### Task objective
Reproduce each line below precisely. Drop the pictures.
:: Task data
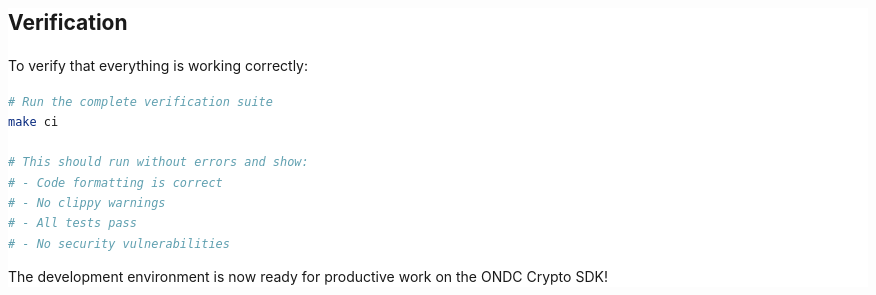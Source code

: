 ## Verification

To verify that everything is working correctly:

```bash
# Run the complete verification suite
make ci

# This should run without errors and show:
# - Code formatting is correct
# - No clippy warnings
# - All tests pass
# - No security vulnerabilities
```

The development environment is now ready for productive work on the ONDC Crypto SDK! 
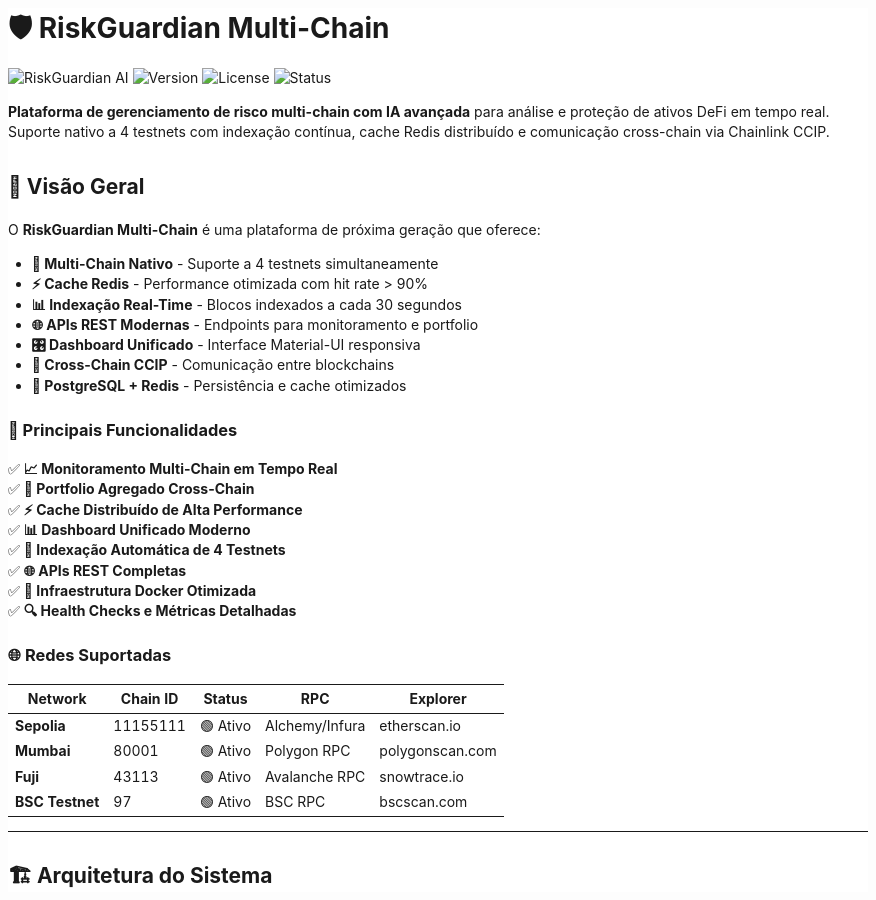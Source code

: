 # 🛡️ RiskGuardian Multi-Chain

![RiskGuardian AI](https://img.shields.io/badge/RiskGuardian-MultiChain-blue?style=for-the-badge)
![Version](https://img.shields.io/badge/version-2.0.0-green?style=for-the-badge)
![License](https://img.shields.io/badge/license-MIT-yellow?style=for-the-badge)
![Status](https://img.shields.io/badge/status-Production--Ready-brightgreen?style=for-the-badge)

**Plataforma de gerenciamento de risco multi-chain com IA avançada** para análise e proteção de ativos DeFi em tempo real. Suporte nativo a 4 testnets com indexação contínua, cache Redis distribuído e comunicação cross-chain via Chainlink CCIP.

## 🎯 Visão Geral

O **RiskGuardian Multi-Chain** é uma plataforma de próxima geração que oferece:
- **🔗 Multi-Chain Nativo** - Suporte a 4 testnets simultaneamente
- **⚡ Cache Redis** - Performance otimizada com hit rate > 90%
- **📊 Indexação Real-Time** - Blocos indexados a cada 30 segundos
- **🌐 APIs REST Modernas** - Endpoints para monitoramento e portfolio
- **🎛️ Dashboard Unificado** - Interface Material-UI responsiva
- **🔄 Cross-Chain CCIP** - Comunicação entre blockchains
- **💾 PostgreSQL + Redis** - Persistência e cache otimizados

### 🚀 Principais Funcionalidades

✅ **📈 Monitoramento Multi-Chain em Tempo Real**  
✅ **🔗 Portfolio Agregado Cross-Chain**  
✅ **⚡ Cache Distribuído de Alta Performance**  
✅ **📊 Dashboard Unificado Moderno**  
✅ **🔄 Indexação Automática de 4 Testnets**  
✅ **🌐 APIs REST Completas**  
✅ **💾 Infraestrutura Docker Otimizada**  
✅ **🔍 Health Checks e Métricas Detalhadas**

### 🌐 Redes Suportadas

| Network | Chain ID | Status | RPC | Explorer |
|---------|----------|--------|-----|----------|
| **Sepolia** | 11155111 | 🟢 Ativo | Alchemy/Infura | etherscan.io |
| **Mumbai** | 80001 | 🟢 Ativo | Polygon RPC | polygonscan.com |
| **Fuji** | 43113 | 🟢 Ativo | Avalanche RPC | snowtrace.io |
| **BSC Testnet** | 97 | 🟢 Ativo | BSC RPC | bscscan.com |  

---

## 🏗️ Arquitetura do Sistema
::::
### Output of the exercise
Source code

: ## Verification

To verify that everything is working correctly:

```bash
# Run the complete verification suite
make ci

# This should run without errors and show:
# - Code formatting is correct
# - No clippy warnings
# - All tests pass
# - No security vulnerabilities
```

The development environment is now ready for productive work on the ONDC Crypto SDK! 
Source code

: # 🛡️ RiskGuardian Multi-Chain

![RiskGuardian AI](https://img.shields.io/badge/RiskGuardian-MultiChain-blue?style=for-the-badge)
![Version](https://img.shields.io/badge/version-2.0.0-green?style=for-the-badge)
![License](https://img.shields.io/badge/license-MIT-yellow?style=for-the-badge)
![Status](https://img.shields.io/badge/status-Production--Ready-brightgreen?style=for-the-badge)

**Plataforma de gerenciamento de risco multi-chain com IA avançada** para análise e proteção de ativos DeFi em tempo real. Suporte nativo a 4 testnets com indexação contínua, cache Redis distribuído e comunicação cross-chain via Chainlink CCIP.

## 🎯 Visão Geral

O **RiskGuardian Multi-Chain** é uma plataforma de próxima geração que oferece:
- **🔗 Multi-Chain Nativo** - Suporte a 4 testnets simultaneamente
- **⚡ Cache Redis** - Performance otimizada com hit rate > 90%
- **📊 Indexação Real-Time** - Blocos indexados a cada 30 segundos
- **🌐 APIs REST Modernas** - Endpoints para monitoramento e portfolio
- **🎛️ Dashboard Unificado** - Interface Material-UI responsiva
- **🔄 Cross-Chain CCIP** - Comunicação entre blockchains
- **💾 PostgreSQL + Redis** - Persistência e cache otimizados

### 🚀 Principais Funcionalidades

✅ **📈 Monitoramento Multi-Chain em Tempo Real**  
✅ **🔗 Portfolio Agregado Cross-Chain**  
✅ **⚡ Cache Distribuído de Alta Performance**  
✅ **📊 Dashboard Unificado Moderno**  
✅ **🔄 Indexação Automática de 4 Testnets**  
✅ **🌐 APIs REST Completas**  
✅ **💾 Infraestrutura Docker Otimizada**  
✅ **🔍 Health Checks e Métricas Detalhadas**

### 🌐 Redes Suportadas

| Network | Chain ID | Status | RPC | Explorer |
|---------|----------|--------|-----|----------|
| **Sepolia** | 11155111 | 🟢 Ativo | Alchemy/Infura | etherscan.io |
| **Mumbai** | 80001 | 🟢 Ativo | Polygon RPC | polygonscan.com |
| **Fuji** | 43113 | 🟢 Ativo | Avalanche RPC | snowtrace.io |
| **BSC Testnet** | 97 | 🟢 Ativo | BSC RPC | bscscan.com |  

---

## 🏗️ Arquitetura do Sistema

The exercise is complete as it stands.